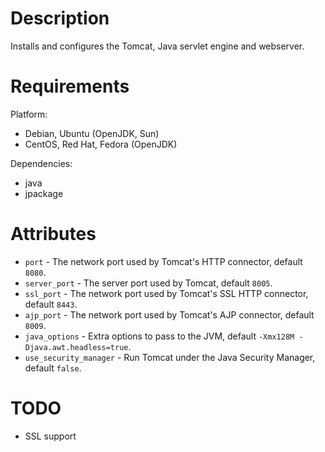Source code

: Description
===========

Installs and configures the Tomcat, Java servlet engine and webserver.

Requirements
============

Platform: 

* Debian, Ubuntu (OpenJDK, Sun)
* CentOS, Red Hat, Fedora (OpenJDK)

Dependencies:

* java
* jpackage

Attributes
==========

* `port` - The network port used by Tomcat's HTTP connector, default `8080`.
* `server_port` - The server port used by Tomcat, default `8005`.
* `ssl_port` - The network port used by Tomcat's SSL HTTP connector, default `8443`.
* `ajp_port` - The network port used by Tomcat's AJP connector, default `8009`.
* `java_options` - Extra options to pass to the JVM, default `-Xmx128M -Djava.awt.headless=true`.
* `use_security_manager` - Run Tomcat under the Java Security Manager, default `false`.

TODO
====

* SSL support
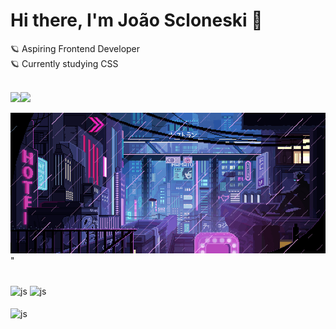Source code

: 

<main>
 <!--
**jscloneski/jscloneski** is a ✨ _special_ ✨ repository because its `README.md` (this file) appears on your GitHub profile.
-->

### <h1> Hi there, I'm João Scloneski 🚀 </h1>

🪐 Aspiring Frontend Developer
<br>
🪐 Currently studying CSS

<br>

<!--
Linkedin and email hyperlink
-->
 
  <div style="display: flex">
    <a 
       href="https://www.linkedin.com/in/jscloneskidev/" target="_blank" rel="noopener">
       <img src="https://img.shields.io/badge/-LinkedIn-%230077B5?style=for-the-badge&logo=linkedin&logoColor=white">
    </a>
    <a 
       href="mailto: jscloneski.dev@gmail.com" target="_blank">
       <img src="https://img.shields.io/badge/-Gmail-%23333?style=for-the-badge&logo=gmail&logoColor=white">
    </a>
  </div>

<!--
Gif:
-->
 

![](giphy.gif)"

<br>

<!--
Read me status:
-->

  <div align="left">
   <img height=145em align="center" src="https://github-readme-stats.vercel.app/api?username=jscloneski&hide=contribs,prs&show_icons=true&theme=tokyonight" alt="js" />
   <img height=145em align="center" src="http://github-readme-streak-stats.herokuapp.com?user=jscloneski&theme=tokyonight" alt="js" />
  </div>

 <br>

  <div align="left">
   <img height=161em align="center" src="https://github-readme-stats.vercel.app/api/top-langs/?username=jscloneski&&layout=compact&theme=tokyonight" alt="js" />
  </div>


<br>
 

</main>



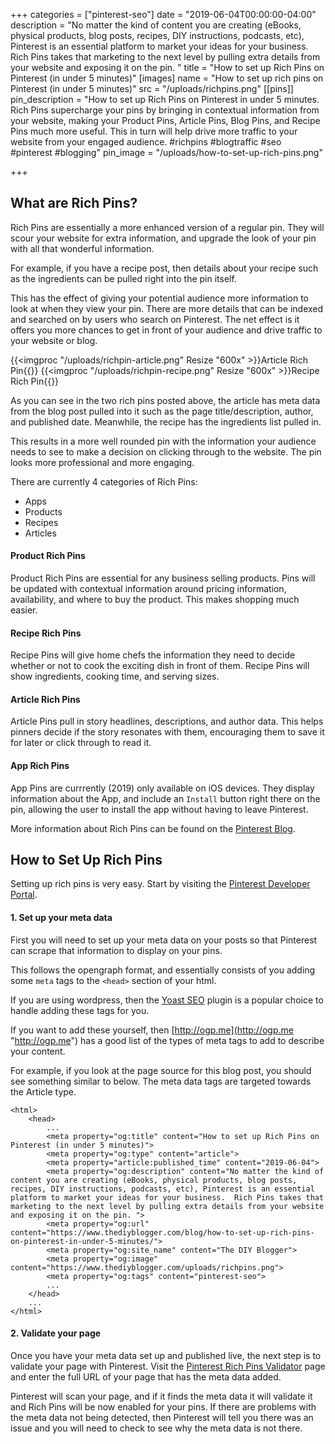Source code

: +++
categories = ["pinterest-seo"]
date = "2019-06-04T00:00:00-04:00"
description = "No matter the kind of content you are creating (eBooks, physical products, blog posts, recipes, DIY instructions, podcasts, etc), Pinterest is an essential platform to market your ideas for your business.  Rich Pins takes that marketing to the next level by pulling extra details from your website and exposing it on the pin. "
title = "How to set up Rich Pins on Pinterest (in under 5 minutes)"
[images]
name = "How to set up rich pins on Pinterest (in under 5 minutes)"
src = "/uploads/richpins.png"
[[pins]]
pin_description = "How to set up Rich Pins on Pinterest in under 5 minutes. Rich Pins supercharge your pins by bringing in contextual information from your website, making your Product Pins, Article Pins, Blog Pins, and Recipe Pins much more useful. This in turn will help drive more traffic to your website from your engaged audience. #richpins #blogtraffic #seo #pinterest #blogging"
pin_image = "/uploads/how-to-set-up-rich-pins.png"

+++
## What are Rich Pins?

Rich Pins are essentially a more enhanced version of a regular pin.  They will scour your website for extra information, and upgrade the look of your pin with all that wonderful information.

For example, if you have a recipe post, then details about your recipe such as the ingredients can be pulled right into the pin itself.

This has the effect of giving your potential audience more information to look at when they view your pin.  There are more details that can be indexed and searched on by users who search on Pinterest.  The net effect is it offers you more chances to get in front of your audience and drive traffic to your website or blog.

{{<imgproc "/uploads/richpin-article.png" Resize "600x" >}}Article Rich Pin{{</imgproc>}} {{<imgproc "/uploads/richpin-recipe.png" Resize "600x" >}}Recipe Rich Pin{{</imgproc>}}

As you can see in the two rich pins posted above, the article has meta data from the blog post pulled into it such as the page title/description, author, and published date.  Meanwhile, the recipe has the ingredients list pulled in.

This results in a more well rounded pin with the information your audience needs to see to make a decision on clicking through to the website.  The pin looks more professional and more engaging.

There are currently 4 categories of Rich Pins:

* Apps
* Products
* Recipes
* Articles

#### Product Rich Pins

Product Rich Pins are essential for any business selling products.  Pins will be updated with contextual information around pricing information, availability, and where to buy the product.  This makes shopping much easier.

#### Recipe Rich Pins

Recipe Pins will give home chefs the information they need to decide whether or not to cook the exciting dish in front of them.  Recipe Pins will show ingredients, cooking time, and serving sizes.

#### Article Rich Pins

Article Pins pull in story headlines, descriptions, and author data. This helps pinners decide if the story resonates with them, encouraging them to save it for later or click through to read it.

#### App Rich Pins

App Pins are currrently (2019) only available on iOS devices.  They display information about the App, and include an `Install` button right there on the pin, allowing the user to install the app without having to leave Pinterest.

More information about Rich Pins can be found on the [Pinterest Blog](https://business.pinterest.com/en/rich-pins "Pinterest Rich Pins").

## How to Set Up Rich Pins

Setting up rich pins is very easy.  Start by visiting the [Pinterest Developer Portal](https://developers.pinterest.com/docs/rich-pins/overview/? "Pinterest Rich Pins - Developer Portal").

#### 1. Set up your meta data

First you will need to set up your meta data on your posts so that Pinterest can scrape that information to display on your pins.

This follows the opengraph format, and essentially consists of you adding some `meta` tags to the `<head>` section of your html.

If you are using wordpress, then the [Yoast SEO](https://wordpress.org/plugins/wordpress-seo/ "Yoast SEO for Opengraph Tags") plugin is a popular choice to handle adding these tags for you.

If you want to add these yourself, then [http://ogp.me](http://ogp.me "http://ogp.me") has a good list of the types of meta tags to add to describe your content.

For example, if you look at the page source for this blog post, you should see something similar to below.  The meta data tags are targeted towards the Article type.

    <html>
    	<head>
        	...
            <meta property="og:title" content="How to set up Rich Pins on Pinterest (in under 5 minutes)">	    
            <meta property="og:type" content="article">
            <meta property="article:published_time" content="2019-06-04">
            <meta property="og:description" content="No matter the kind of content you are creating (eBooks, physical products, blog posts, recipes, DIY instructions, podcasts, etc), Pinterest is an essential platform to market your ideas for your business.  Rich Pins takes that marketing to the next level by pulling extra details from your website and exposing it on the pin. ">
            <meta property="og:url" content="https://www.thediyblogger.com/blog/how-to-set-up-rich-pins-on-pinterest-in-under-5-minutes/">
            <meta property="og:site_name" content="The DIY Blogger">
            <meta property="og:image" content="https://www.thediyblogger.com/uploads/richpins.png">
            <meta property="og:tags" content="pinterest-seo">
        	...
        </head>
        ...
    </html>

#### 2. Validate your page

Once you have your meta data set up and published live, the next step is to validate your page with Pinterest.  Visit the [Pinterest Rich Pins Validator](https://developers.pinterest.com/tools/url-debugger/ "Pinterest Rich Pin Validator") page and enter the full URL of your page that has the meta data added.

Pinterest will scan your page, and if it finds the meta data it will validate it and Rich Pins will be now enabled for your pins.  If there are problems with the meta data not being detected, then Pinterest will tell you there was an issue and you will need to check to see why the meta data is not there.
##############################
Each line of the data above should be reproduced without alteration, and no picture should appear in the copy.

Source code

: Description
===========

Installs and configures the Tomcat, Java servlet engine and webserver.

Requirements
============

Platform: 

* Debian, Ubuntu (OpenJDK, Sun)
* CentOS, Red Hat, Fedora (OpenJDK)

Dependencies:

* java
* jpackage

Attributes
==========

* `port` - The network port used by Tomcat's HTTP connector, default `8080`.
* `server_port` - The server port used by Tomcat, default `8005`.
* `ssl_port` - The network port used by Tomcat's SSL HTTP connector, default `8443`.
* `ajp_port` - The network port used by Tomcat's AJP connector, default `8009`.
* `java_options` - Extra options to pass to the JVM, default `-Xmx128M -Djava.awt.headless=true`.
* `use_security_manager` - Run Tomcat under the Java Security Manager, default `false`.

TODO
====

* SSL support
Source code

: 

<main>
 <!--
**jscloneski/jscloneski** is a ✨ _special_ ✨ repository because its `README.md` (this file) appears on your GitHub profile.
-->

### <h1> Hi there, I'm João Scloneski 🚀 </h1>

🪐 Aspiring Frontend Developer
<br>
🪐 Currently studying CSS

<br>

<!--
Linkedin and email hyperlink
-->
 
  <div style="display: flex">
    <a 
       href="https://www.linkedin.com/in/jscloneskidev/" target="_blank" rel="noopener">
       <img src="https://img.shields.io/badge/-LinkedIn-%230077B5?style=for-the-badge&logo=linkedin&logoColor=white">
    </a>
    <a 
       href="mailto: jscloneski.dev@gmail.com" target="_blank">
       <img src="https://img.shields.io/badge/-Gmail-%23333?style=for-the-badge&logo=gmail&logoColor=white">
    </a>
  </div>

<!--
Gif:
-->
 

![](giphy.gif)"

<br>

<!--
Read me status:
-->

  <div align="left">
   <img height=145em align="center" src="https://github-readme-stats.vercel.app/api?username=jscloneski&hide=contribs,prs&show_icons=true&theme=tokyonight" alt="js" />
   <img height=145em align="center" src="http://github-readme-streak-stats.herokuapp.com?user=jscloneski&theme=tokyonight" alt="js" />
  </div>

 <br>

  <div align="left">
   <img height=161em align="center" src="https://github-readme-stats.vercel.app/api/top-langs/?username=jscloneski&&layout=compact&theme=tokyonight" alt="js" />
  </div>


<br>
 

</main>



Source code

: +++
categories = ["pinterest-seo"]
date = "2019-06-04T00:00:00-04:00"
description = "No matter the kind of content you are creating (eBooks, physical products, blog posts, recipes, DIY instructions, podcasts, etc), Pinterest is an essential platform to market your ideas for your business.  Rich Pins takes that marketing to the next level by pulling extra details from your website and exposing it on the pin. "
title = "How to set up Rich Pins on Pinterest (in under 5 minutes)"
[images]
name = "How to set up rich pins on Pinterest (in under 5 minutes)"
src = "/uploads/richpins.png"
[[pins]]
pin_description = "How to set up Rich Pins on Pinterest in under 5 minutes. Rich Pins supercharge your pins by bringing in contextual information from your website, making your Product Pins, Article Pins, Blog Pins, and Recipe Pins much more useful. This in turn will help drive more traffic to your website from your engaged audience. #richpins #blogtraffic #seo #pinterest #blogging"
pin_image = "/uploads/how-to-set-up-rich-pins.png"

+++
## What are Rich Pins?

Rich Pins are essentially a more enhanced version of a regular pin.  They will scour your website for extra information, and upgrade the look of your pin with all that wonderful information.

For example, if you have a recipe post, then details about your recipe such as the ingredients can be pulled right into the pin itself.

This has the effect of giving your potential audience more information to look at when they view your pin.  There are more details that can be indexed and searched on by users who search on Pinterest.  The net effect is it offers you more chances to get in front of your audience and drive traffic to your website or blog.

{{<imgproc "/uploads/richpin-article.png" Resize "600x" >}}Article Rich Pin{{</imgproc>}} {{<imgproc "/uploads/richpin-recipe.png" Resize "600x" >}}Recipe Rich Pin{{</imgproc>}}

As you can see in the two rich pins posted above, the article has meta data from the blog post pulled into it such as the page title/description, author, and published date.  Meanwhile, the recipe has the ingredients list pulled in.

This results in a more well rounded pin with the information your audience needs to see to make a decision on clicking through to the website.  The pin looks more professional and more engaging.

There are currently 4 categories of Rich Pins:

* Apps
* Products
* Recipes
* Articles

#### Product Rich Pins

Product Rich Pins are essential for any business selling products.  Pins will be updated with contextual information around pricing information, availability, and where to buy the product.  This makes shopping much easier.

#### Recipe Rich Pins

Recipe Pins will give home chefs the information they need to decide whether or not to cook the exciting dish in front of them.  Recipe Pins will show ingredients, cooking time, and serving sizes.

#### Article Rich Pins

Article Pins pull in story headlines, descriptions, and author data. This helps pinners decide if the story resonates with them, encouraging them to save it for later or click through to read it.

#### App Rich Pins

App Pins are currrently (2019) only available on iOS devices.  They display information about the App, and include an `Install` button right there on the pin, allowing the user to install the app without having to leave Pinterest.

More information about Rich Pins can be found on the [Pinterest Blog](https://business.pinterest.com/en/rich-pins "Pinterest Rich Pins").

## How to Set Up Rich Pins

Setting up rich pins is very easy.  Start by visiting the [Pinterest Developer Portal](https://developers.pinterest.com/docs/rich-pins/overview/? "Pinterest Rich Pins - Developer Portal").

#### 1. Set up your meta data

First you will need to set up your meta data on your posts so that Pinterest can scrape that information to display on your pins.

This follows the opengraph format, and essentially consists of you adding some `meta` tags to the `<head>` section of your html.

If you are using wordpress, then the [Yoast SEO](https://wordpress.org/plugins/wordpress-seo/ "Yoast SEO for Opengraph Tags") plugin is a popular choice to handle adding these tags for you.

If you want to add these yourself, then [http://ogp.me](http://ogp.me "http://ogp.me") has a good list of the types of meta tags to add to describe your content.

For example, if you look at the page source for this blog post, you should see something similar to below.  The meta data tags are targeted towards the Article type.

    <html>
    	<head>
        	...
            <meta property="og:title" content="How to set up Rich Pins on Pinterest (in under 5 minutes)">	    
            <meta property="og:type" content="article">
            <meta property="article:published_time" content="2019-06-04">
            <meta property="og:description" content="No matter the kind of content you are creating (eBooks, physical products, blog posts, recipes, DIY instructions, podcasts, etc), Pinterest is an essential platform to market your ideas for your business.  Rich Pins takes that marketing to the next level by pulling extra details from your website and exposing it on the pin. ">
            <meta property="og:url" content="https://www.thediyblogger.com/blog/how-to-set-up-rich-pins-on-pinterest-in-under-5-minutes/">
            <meta property="og:site_name" content="The DIY Blogger">
            <meta property="og:image" content="https://www.thediyblogger.com/uploads/richpins.png">
            <meta property="og:tags" content="pinterest-seo">
        	...
        </head>
        ...
    </html>

#### 2. Validate your page

Once you have your meta data set up and published live, the next step is to validate your page with Pinterest.  Visit the [Pinterest Rich Pins Validator](https://developers.pinterest.com/tools/url-debugger/ "Pinterest Rich Pin Validator") page and enter the full URL of your page that has the meta data added.

Pinterest will scan your page, and if it finds the meta data it will validate it and Rich Pins will be now enabled for your pins.  If there are problems with the meta data not being detected, then Pinterest will tell you there was an issue and you will need to check to see why the meta data is not there.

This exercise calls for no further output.